Work order:
Word for word, restate the lines of the data from the first through the one containing "sido absuelto previamente", and nothing else.

Source material:

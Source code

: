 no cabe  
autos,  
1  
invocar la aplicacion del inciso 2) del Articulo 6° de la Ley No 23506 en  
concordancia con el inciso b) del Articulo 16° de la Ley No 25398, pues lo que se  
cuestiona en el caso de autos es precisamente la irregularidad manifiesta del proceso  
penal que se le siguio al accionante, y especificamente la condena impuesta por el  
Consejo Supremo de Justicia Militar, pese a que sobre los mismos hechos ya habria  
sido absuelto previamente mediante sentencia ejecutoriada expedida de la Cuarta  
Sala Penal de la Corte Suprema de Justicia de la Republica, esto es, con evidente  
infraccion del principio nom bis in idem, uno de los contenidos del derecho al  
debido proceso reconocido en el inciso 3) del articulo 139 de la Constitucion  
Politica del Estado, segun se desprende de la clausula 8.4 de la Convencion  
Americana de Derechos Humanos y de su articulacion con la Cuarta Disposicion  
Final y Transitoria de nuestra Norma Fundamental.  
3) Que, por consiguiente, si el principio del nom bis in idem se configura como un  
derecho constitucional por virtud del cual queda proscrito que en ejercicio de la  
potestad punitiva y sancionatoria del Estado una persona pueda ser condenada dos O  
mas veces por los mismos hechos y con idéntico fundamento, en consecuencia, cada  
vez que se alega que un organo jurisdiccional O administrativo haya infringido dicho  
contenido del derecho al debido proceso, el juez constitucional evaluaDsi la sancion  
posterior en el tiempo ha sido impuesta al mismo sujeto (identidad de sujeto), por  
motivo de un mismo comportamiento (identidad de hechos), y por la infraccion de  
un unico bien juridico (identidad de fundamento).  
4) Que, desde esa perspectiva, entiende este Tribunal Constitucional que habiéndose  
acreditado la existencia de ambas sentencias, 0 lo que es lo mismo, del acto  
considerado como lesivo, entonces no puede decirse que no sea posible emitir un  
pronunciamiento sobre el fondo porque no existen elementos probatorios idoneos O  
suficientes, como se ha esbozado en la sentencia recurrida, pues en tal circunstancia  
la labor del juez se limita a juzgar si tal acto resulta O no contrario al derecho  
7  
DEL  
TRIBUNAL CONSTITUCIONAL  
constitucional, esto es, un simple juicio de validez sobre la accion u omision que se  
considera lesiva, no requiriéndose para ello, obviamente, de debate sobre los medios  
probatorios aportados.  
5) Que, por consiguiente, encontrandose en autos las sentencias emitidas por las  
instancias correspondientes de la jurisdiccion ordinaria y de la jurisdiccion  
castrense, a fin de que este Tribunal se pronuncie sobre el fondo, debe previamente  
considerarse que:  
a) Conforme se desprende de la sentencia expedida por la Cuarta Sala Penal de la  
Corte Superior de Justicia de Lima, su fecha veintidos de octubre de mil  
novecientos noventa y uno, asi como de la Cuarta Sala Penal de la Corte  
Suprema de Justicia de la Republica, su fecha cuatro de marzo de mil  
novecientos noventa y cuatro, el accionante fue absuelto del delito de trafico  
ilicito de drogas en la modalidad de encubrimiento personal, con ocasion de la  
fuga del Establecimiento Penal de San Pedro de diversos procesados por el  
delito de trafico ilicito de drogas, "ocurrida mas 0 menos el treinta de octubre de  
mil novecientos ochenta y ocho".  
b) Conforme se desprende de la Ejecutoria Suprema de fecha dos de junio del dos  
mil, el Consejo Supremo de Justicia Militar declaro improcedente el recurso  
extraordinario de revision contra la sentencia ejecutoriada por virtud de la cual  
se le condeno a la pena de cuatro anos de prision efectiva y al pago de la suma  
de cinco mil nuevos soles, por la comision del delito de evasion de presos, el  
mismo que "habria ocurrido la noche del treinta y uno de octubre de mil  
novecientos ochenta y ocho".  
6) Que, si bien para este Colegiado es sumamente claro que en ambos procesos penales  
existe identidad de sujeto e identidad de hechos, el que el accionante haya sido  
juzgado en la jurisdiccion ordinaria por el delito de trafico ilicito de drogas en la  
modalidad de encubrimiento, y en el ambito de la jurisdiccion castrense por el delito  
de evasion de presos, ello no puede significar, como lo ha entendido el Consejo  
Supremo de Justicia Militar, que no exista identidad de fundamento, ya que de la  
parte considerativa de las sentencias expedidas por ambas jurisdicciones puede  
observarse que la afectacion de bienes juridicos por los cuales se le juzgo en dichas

Finished task:
Source code

: no cabe  
autos,  
1  
invocar la aplicacion del inciso 2) del Articulo 6° de la Ley No 23506 en  
concordancia con el inciso b) del Articulo 16° de la Ley No 25398, pues lo que se  
cuestiona en el caso de autos es precisamente la irregularidad manifiesta del proceso  
penal que se le siguio al accionante, y especificamente la condena impuesta por el  
Consejo Supremo de Justicia Militar, pese a que sobre los mismos hechos ya habria  
sido absuelto previamente mediante sentencia ejecutoriada expedida de la Cuarta  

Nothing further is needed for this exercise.